• **Problem to solve**
What lines in the records below hold the string "nuestra"? Please show them.

• **Data for analysis**
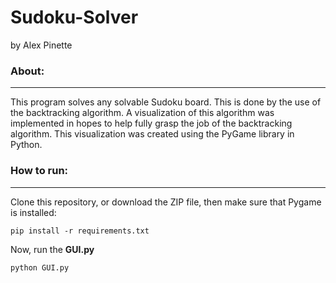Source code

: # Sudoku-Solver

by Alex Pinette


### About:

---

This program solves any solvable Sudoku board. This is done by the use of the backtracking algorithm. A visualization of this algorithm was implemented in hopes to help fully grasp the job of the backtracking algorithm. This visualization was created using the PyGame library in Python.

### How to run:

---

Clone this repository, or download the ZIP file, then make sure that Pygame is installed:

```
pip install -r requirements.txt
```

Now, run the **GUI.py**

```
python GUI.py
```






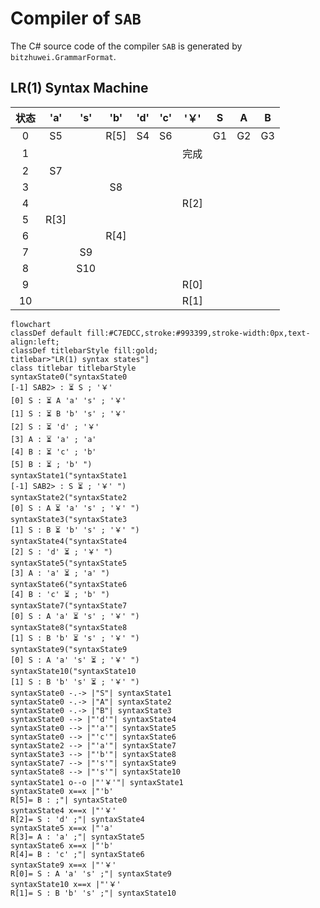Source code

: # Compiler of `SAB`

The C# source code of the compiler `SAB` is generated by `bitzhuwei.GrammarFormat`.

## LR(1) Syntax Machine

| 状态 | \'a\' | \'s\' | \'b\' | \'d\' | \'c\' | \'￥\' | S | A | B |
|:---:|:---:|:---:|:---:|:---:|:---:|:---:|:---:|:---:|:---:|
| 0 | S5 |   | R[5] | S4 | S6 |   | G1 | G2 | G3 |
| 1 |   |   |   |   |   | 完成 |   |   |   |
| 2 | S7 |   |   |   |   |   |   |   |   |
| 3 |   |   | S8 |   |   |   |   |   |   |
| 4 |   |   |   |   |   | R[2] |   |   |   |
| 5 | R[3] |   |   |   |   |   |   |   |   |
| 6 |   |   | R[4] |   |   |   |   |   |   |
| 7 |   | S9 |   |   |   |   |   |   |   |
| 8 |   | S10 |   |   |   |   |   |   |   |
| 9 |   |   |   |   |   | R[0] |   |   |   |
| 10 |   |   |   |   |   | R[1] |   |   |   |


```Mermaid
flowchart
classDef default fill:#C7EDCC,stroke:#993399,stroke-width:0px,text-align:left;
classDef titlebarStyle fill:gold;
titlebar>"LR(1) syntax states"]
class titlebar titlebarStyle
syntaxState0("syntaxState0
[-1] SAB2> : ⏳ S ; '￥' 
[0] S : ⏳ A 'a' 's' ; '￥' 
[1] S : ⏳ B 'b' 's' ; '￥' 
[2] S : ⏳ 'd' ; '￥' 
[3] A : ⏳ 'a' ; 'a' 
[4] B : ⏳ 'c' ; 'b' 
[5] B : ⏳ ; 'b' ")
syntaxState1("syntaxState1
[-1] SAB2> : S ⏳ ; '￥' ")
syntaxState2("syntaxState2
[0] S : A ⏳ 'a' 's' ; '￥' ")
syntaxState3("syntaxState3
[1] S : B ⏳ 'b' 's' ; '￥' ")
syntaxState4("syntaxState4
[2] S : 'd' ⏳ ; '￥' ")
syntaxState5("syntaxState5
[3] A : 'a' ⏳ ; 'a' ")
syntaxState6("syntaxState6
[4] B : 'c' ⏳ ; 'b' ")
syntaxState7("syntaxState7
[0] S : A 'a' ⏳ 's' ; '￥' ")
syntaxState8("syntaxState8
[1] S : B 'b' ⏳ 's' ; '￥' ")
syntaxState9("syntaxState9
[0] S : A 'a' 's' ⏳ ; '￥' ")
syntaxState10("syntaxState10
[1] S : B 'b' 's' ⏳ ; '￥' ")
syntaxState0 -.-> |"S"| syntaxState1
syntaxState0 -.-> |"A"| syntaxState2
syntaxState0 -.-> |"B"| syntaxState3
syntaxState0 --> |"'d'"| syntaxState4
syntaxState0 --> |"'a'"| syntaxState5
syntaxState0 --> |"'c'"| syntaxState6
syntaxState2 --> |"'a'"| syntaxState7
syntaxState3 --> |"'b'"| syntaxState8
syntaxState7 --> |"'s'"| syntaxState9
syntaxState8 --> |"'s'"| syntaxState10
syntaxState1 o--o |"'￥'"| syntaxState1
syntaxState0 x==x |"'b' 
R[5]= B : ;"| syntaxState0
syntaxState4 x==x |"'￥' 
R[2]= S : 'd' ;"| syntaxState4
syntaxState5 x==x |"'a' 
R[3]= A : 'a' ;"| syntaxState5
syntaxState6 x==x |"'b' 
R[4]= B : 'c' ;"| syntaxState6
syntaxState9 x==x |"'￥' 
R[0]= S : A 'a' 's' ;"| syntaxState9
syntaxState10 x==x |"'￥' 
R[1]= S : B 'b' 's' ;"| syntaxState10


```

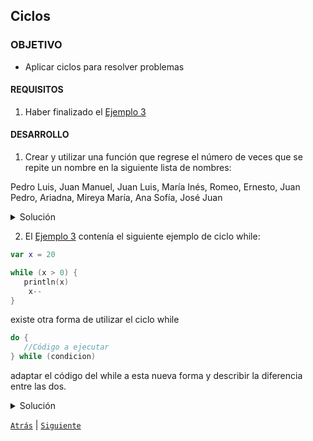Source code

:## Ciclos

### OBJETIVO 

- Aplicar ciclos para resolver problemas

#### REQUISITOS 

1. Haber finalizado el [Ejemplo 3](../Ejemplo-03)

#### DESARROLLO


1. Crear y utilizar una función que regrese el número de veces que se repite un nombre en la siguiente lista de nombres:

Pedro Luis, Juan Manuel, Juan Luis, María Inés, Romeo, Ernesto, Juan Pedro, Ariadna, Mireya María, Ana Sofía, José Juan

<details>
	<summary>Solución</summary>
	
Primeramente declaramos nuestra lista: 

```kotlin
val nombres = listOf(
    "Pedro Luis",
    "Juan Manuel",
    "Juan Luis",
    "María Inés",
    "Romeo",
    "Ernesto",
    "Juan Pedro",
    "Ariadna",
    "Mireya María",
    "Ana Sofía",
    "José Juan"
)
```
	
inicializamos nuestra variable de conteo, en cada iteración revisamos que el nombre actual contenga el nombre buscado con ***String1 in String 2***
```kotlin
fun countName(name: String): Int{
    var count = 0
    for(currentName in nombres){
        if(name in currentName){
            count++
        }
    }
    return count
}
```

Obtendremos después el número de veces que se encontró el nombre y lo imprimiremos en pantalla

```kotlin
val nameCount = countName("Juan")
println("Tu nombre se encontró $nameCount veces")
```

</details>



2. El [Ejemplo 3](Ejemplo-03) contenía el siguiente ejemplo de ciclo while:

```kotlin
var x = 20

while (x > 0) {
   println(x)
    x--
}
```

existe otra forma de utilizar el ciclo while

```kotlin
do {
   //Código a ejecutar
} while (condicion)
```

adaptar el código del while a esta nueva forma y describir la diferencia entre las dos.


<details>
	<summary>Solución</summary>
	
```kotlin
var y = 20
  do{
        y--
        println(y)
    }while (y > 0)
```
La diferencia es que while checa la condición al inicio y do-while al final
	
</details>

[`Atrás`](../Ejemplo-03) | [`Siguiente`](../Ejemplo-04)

• **Solution to this exercise**
Primeramente declaramos nuestra lista: 
inicializamos nuestra variable de conteo, en cada iteración revisamos que el nombre actual contenga el nombre buscado con ***String1 in String 2***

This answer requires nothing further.